Sie sind das Gegenteil von jung, dumm und gefräßig: Die Menschen, die hinter den Erfolgen von Dropbox, Spotify und Snapchat stehen, feierten ihre Erfolge schon, als „Normalos“ noch an ihrer Karriere feilten.

Es gibt Dinge im Leben, ohne die sich insbesondere Millennials eine Existenz nicht mehr vorstellen können. Dabei waren viele jener, die das Fortschreiten der Technik mit neuen Entwicklungen oder auch den Siegeszug von Social Media mit aufgebaut haben, zu Beginn ihrer Erfolgsprojekte nicht viel älter, als es der Durchschnitt ihrer User heute ist. Sie feierten ihre Erfolge schon in jungen Jahren, wie zum Beispiel die ­Erfinder der Dropbox, die auch aus dem täglichen Leben Ihres Schreiberlings nicht mehr wegzudenken ist.

Der Filehosting-Dienst, gerne auch Cloud-Storage genannt, des Unternehmens Dropbox Inc. ­wurde im Jahr 2007 von zwei Studenten der US-Eliteschule MIT, Drew Houston (geboren 1983) und Arash Ferdowsi (Jahrgang 1985), in San Francisco gegründet. Die Idee der jungen Männer war, einen Dienst zu entwickeln, der den Austausch großer Dateien per E-Mail oder USB-Sticks obsolet machen und die damit verbundenen Probleme wie Speicherlimits oder ­Datenklau lösen sollte. Ideal also für Fotos, Musik, Videos, aber auch größere Dateien. Und weil Dropbox auf einem „Freemium“-Modell basiert, bei dem die wichtigsten Funktionen kostenlos sind und Nutzer nur für Erweiterungen bezahlen müssen, setzte es sich am Markt schnell durch.

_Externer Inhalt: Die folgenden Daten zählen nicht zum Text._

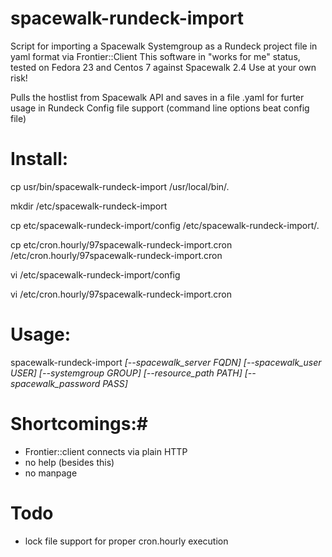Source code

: # spacewalk-rundeck-import #

Script for importing a Spacewalk Systemgroup as a Rundeck project file in yaml format via Frontier::Client
This software in "works for me" status, tested on Fedora 23 and Centos 7 against Spacewalk 2.4
Use at your own risk!

Pulls the hostlist from Spacewalk API and saves in a file <systemgroup>.yaml for furter usage in Rundeck
Config file support (command line options beat config file)

# Install: #

cp usr/bin/spacewalk-rundeck-import /usr/local/bin/.

mkdir  /etc/spacewalk-rundeck-import

cp etc/spacewalk-rundeck-import/config /etc/spacewalk-rundeck-import/.

cp etc/cron.hourly/97spacewalk-rundeck-import.cron /etc/cron.hourly/97spacewalk-rundeck-import.cron

vi /etc/spacewalk-rundeck-import/config

vi /etc/cron.hourly/97spacewalk-rundeck-import.cron

# Usage: #

spacewalk-rundeck-import *[--spacewalk_server FQDN] [--spacewalk_user USER] [--systemgroup GROUP] [--resource_path PATH] [--spacewalk_password PASS]*

# Shortcomings:#
* Frontier::client connects via plain HTTP
* no help (besides this)
* no manpage


# Todo #

* lock file support for proper cron.hourly execution
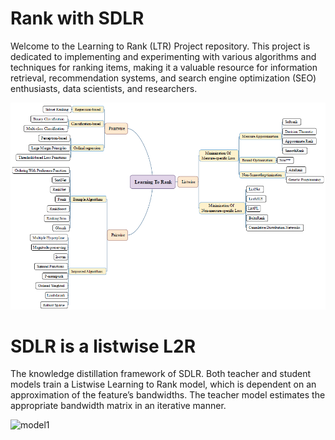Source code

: # Rank with SDLR

Welcome to the Learning to Rank (LTR) Project repository. This project is dedicated to implementing and experimenting with various algorithms and techniques for ranking items, making it a valuable resource for information retrieval, recommendation systems, and search engine optimization (SEO) enthusiasts, data scientists, and researchers.


![GitHub Logo](https://github.com/sanazkeshvari/Ranking/blob/main/Untitled.bmp)

# SDLR is a listwise L2R

The knowledge distillation framework of SDLR. Both teacher and student models train a Listwise Learning to Rank model, which is dependent on an approximation of the feature’s bandwidths. The teacher model estimates the appropriate bandwidth matrix in an iterative manner.

<img width="1315" alt="model1" src="https://github.com/sanazkeshvari/RankingSDLR/assets/48029925/b8e5b9db-679e-4c4e-9994-82b44bbd7751">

Dropbox fand auch in der Finanzwelt schnell Gefallen und wurde in der Startphase durch das Gründerzentrum Y Combinator gefördert. Noch im Gründungsjahr schoss Sequoia Capital, ein Venture-Capital-­Fonds, Geld ein. Die Initial­summe wurde später gleich mehrfach aufgestockt. Wenige Jahre nach der Gründung setzte sich eines der Schwergewichte, wenn es um Geld geht, nämlich der Finanzinvestor Blackrock, ins Boot. Und so flossen im Januar 2014 mehr als 250 Millionen US-$ ins Unternehmen.

Elf Jahre nach der Gründung war es Zeit, Kasse zu machen, und so ging Dropbox, das 2017 1,11 Milliarden US-$ Umsatz generierte und einen Verlust von 111,7 Millionen US-$ schrieb, Ende März 2018 an die New Yorker Technologiebörse Nasdaq. Der Börsengang (IPO) wurde ein durchschlagender Erfolg: Er übertraf sämtliche Erwartungen, denn der ­erste Kurs der Dropbox-Aktie lag bei 29 US-$ und damit weit über dem Ausgabepreis von 21 US-$. Der Andrang war heftig und die Aktienplatzierung ­25-fach überzeichnet.

Sie machte die Gründer zu reichen Männern: Andrew W. „Drew“ Houston ist laut Forbes nun drei Milliarden US-$ schwer; Arash Ferdowsi bringt es auf 1,21 Milliarden US-$. Die Aussichten sind für Dropbox (an der Börse nun mit über zehn Milliarden US-$ bewertet) nicht schlecht: Der Cloud-Anbieter mit über 11,5 Millionen ­zahlenden Nutzern, die im Durchschnitt 114,30 US-$ pro Nutzer ­einbringen, verzeichnete in seinem ersten Quartal an der Börse einen Umsatz in Höhe von 316,3 Millionen US-$. Die Analysten hatten nur 308 ­Millionen US-$ erwartet.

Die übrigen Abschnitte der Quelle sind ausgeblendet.